Take Manhattan, just gimme that countryside


Actually, I love Manhattan. I've always fantasized about having a really cool little apartment right there in the middle of everything, and spending six months living in the city. Just six months, no longer. I'd be hating it by then and I don't want to hate NYC, it's the playground of my youth.

But living on our little farm is the greatest. THE GREATEST. I love the seasons, (well, three of them) and how the deer and the turkeys and the foxes and the coyotes and all the other varmints keep right on living here like they always did. I love every inch of the place, and even though we've only been here 3.5 years, I feel like I know every inch of it, too. There is nothing like spending a day doing stuff around the place, and finishing up and not wanting to go inside. Late, late sunsets (and it's not even summer yet!) really help to make the days seem endless and like there's plenty of time to do everything.

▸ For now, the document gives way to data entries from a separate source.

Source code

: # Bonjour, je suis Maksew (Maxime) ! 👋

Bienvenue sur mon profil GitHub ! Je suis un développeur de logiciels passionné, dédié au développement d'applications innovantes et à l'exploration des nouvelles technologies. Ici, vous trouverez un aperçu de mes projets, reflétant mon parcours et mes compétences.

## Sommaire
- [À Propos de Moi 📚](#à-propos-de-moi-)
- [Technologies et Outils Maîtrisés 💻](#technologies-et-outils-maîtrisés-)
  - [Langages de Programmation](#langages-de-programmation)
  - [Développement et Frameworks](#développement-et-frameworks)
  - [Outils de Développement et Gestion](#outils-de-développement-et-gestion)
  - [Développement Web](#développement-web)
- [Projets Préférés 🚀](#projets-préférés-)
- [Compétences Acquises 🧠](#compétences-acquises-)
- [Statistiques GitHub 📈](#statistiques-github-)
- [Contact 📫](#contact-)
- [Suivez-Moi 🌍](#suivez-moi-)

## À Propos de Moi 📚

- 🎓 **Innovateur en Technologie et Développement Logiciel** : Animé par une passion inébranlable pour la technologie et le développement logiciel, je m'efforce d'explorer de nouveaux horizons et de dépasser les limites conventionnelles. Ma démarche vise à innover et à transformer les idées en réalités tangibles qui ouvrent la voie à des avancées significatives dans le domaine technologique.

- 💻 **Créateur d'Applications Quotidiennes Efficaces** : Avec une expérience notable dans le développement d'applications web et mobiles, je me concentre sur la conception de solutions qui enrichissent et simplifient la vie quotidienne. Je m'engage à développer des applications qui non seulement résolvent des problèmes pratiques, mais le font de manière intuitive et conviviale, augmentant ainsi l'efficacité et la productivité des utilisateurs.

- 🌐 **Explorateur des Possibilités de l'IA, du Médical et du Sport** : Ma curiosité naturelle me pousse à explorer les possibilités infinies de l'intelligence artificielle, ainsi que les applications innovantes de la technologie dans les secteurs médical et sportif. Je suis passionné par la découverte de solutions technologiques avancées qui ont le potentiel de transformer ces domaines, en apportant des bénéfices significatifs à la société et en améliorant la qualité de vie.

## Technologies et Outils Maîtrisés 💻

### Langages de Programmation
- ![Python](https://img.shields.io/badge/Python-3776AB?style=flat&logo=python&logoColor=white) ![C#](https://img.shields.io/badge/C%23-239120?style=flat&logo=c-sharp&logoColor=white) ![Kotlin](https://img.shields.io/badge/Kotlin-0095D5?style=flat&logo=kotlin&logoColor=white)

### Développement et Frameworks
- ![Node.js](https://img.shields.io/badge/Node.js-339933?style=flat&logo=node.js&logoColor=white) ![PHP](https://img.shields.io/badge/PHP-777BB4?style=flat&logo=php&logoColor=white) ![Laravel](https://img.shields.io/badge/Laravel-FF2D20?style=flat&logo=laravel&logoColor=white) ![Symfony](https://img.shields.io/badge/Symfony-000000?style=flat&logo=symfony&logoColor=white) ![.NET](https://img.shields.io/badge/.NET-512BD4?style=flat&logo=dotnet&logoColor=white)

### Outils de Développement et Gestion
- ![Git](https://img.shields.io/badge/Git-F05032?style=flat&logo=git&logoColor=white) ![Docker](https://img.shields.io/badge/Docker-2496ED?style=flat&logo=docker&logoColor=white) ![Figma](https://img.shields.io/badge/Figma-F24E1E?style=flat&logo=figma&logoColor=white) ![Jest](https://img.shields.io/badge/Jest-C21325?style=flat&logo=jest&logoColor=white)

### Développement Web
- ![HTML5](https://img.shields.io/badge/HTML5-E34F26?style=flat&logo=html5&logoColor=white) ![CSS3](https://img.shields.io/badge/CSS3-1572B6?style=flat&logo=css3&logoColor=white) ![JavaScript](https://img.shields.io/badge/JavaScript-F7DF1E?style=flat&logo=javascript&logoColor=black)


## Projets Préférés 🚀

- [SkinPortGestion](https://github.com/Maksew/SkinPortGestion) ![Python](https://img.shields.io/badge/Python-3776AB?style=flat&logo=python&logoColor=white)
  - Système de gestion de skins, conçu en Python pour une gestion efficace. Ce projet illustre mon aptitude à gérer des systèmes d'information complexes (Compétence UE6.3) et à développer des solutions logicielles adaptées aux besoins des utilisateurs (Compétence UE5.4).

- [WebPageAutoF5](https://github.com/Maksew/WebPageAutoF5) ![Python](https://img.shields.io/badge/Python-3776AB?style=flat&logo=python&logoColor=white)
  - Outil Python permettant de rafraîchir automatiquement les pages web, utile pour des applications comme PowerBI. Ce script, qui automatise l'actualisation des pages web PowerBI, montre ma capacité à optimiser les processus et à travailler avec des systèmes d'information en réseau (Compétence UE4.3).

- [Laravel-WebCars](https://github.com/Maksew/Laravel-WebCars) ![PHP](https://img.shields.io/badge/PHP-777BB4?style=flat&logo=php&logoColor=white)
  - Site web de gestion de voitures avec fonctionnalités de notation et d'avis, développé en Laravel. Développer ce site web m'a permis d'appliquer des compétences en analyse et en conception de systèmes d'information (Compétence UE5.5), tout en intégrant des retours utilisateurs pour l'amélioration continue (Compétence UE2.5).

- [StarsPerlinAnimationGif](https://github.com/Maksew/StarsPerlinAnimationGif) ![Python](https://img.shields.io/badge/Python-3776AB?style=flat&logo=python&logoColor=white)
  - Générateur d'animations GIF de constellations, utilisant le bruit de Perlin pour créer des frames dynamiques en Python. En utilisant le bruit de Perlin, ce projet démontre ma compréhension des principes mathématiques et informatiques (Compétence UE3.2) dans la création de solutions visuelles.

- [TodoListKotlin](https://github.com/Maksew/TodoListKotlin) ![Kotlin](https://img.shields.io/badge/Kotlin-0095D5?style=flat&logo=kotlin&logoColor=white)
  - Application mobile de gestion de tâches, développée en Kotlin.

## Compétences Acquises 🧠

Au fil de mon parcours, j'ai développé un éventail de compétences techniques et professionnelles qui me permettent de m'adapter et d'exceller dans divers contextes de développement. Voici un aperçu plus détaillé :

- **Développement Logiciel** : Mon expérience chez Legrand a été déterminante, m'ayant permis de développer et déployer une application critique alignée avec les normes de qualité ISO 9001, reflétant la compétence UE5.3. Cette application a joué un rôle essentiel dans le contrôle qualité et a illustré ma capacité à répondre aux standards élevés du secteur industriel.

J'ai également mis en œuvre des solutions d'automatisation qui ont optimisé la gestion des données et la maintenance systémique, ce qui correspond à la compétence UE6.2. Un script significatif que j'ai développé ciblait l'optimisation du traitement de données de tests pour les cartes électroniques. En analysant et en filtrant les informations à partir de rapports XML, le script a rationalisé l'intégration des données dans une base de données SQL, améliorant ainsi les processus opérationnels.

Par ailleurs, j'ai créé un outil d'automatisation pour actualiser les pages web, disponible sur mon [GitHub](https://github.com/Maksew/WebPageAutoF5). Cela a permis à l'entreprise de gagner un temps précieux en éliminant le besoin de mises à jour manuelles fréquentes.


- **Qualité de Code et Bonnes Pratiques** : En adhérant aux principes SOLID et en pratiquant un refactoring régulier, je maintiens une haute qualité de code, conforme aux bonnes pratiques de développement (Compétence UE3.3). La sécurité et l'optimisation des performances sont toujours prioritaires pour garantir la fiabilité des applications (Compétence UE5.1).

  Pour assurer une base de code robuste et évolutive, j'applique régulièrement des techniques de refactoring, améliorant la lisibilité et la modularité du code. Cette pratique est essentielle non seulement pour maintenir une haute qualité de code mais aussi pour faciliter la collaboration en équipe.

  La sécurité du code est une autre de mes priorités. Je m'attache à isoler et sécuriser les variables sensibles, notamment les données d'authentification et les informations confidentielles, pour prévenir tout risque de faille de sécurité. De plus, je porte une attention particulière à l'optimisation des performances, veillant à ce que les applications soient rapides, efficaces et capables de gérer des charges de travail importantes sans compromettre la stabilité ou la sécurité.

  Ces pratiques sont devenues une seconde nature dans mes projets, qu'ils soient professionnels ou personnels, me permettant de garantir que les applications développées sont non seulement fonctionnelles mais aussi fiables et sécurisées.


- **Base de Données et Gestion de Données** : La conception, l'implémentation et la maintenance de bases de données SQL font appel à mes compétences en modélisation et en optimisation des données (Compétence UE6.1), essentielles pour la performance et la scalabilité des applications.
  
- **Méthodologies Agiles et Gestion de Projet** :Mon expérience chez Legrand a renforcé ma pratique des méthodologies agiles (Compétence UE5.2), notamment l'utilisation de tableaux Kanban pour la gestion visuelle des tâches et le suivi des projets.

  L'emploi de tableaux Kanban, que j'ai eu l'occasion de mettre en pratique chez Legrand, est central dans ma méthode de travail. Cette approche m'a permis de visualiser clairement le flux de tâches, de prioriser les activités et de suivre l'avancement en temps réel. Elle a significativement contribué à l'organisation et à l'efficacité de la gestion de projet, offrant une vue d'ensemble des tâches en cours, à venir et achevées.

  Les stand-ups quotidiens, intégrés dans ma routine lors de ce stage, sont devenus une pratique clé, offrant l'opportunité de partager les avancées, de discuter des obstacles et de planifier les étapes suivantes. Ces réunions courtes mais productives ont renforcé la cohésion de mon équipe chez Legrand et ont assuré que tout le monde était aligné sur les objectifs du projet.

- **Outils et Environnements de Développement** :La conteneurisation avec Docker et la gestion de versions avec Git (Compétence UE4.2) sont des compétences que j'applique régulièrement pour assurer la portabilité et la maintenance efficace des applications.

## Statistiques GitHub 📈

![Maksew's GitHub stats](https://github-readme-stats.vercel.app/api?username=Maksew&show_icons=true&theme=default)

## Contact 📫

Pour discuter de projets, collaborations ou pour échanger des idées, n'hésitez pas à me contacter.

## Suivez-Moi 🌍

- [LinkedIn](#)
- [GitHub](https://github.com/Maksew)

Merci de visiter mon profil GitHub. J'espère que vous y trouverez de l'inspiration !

The current herd is settling in well and getting along: Daisy the pony, Keebler, and my farrier's wife's mare Heather, who is gigantically pregnant and staying here to foal. A win-win deal--I had a mare to keep the pony company all winter and someone to eat all the hay I bought last year AND I get free shoes and trims while she's here, and Mike and Kim get their mare looked after. This will be my third foal--the foaling stall is all ready (one of today's projects), the video camera is ready, and it's almost time to start the big countdown. She's due in early May.

Bonnie is spending the summer at GLEC and Erika is going to compete her, get her past that "almost Training level" point for me. I miss having her here; she's the real boss of this place and looks around in a more proprietary manner than I do when she's "home". There's not a turkey that walks out of the woods that she isn't aware of. The boss mare. Keebler has cheerfully adopted the duty of "stallion" and feels like it's his job to herd the two mares around with his head snaking along the ground and ears flat back, chasing the potentially horse-killing barn cats away from the herd. They humor him, both the cats and the mares. It's good for his ego, which actually needs no stroking.

Last weekend we went to Kentucky to the Spring Bay Horse Trials and he performed very admirably for a horse who hasn't gone cross country in almost two years. Turns out he's extremely agreeable out on cross country and perfectly easy in stadium. Dressage remains a work in progress, but we have definitely gotten somewhere these last few weeks. I need to find a dressage show somewhere. He'll love it.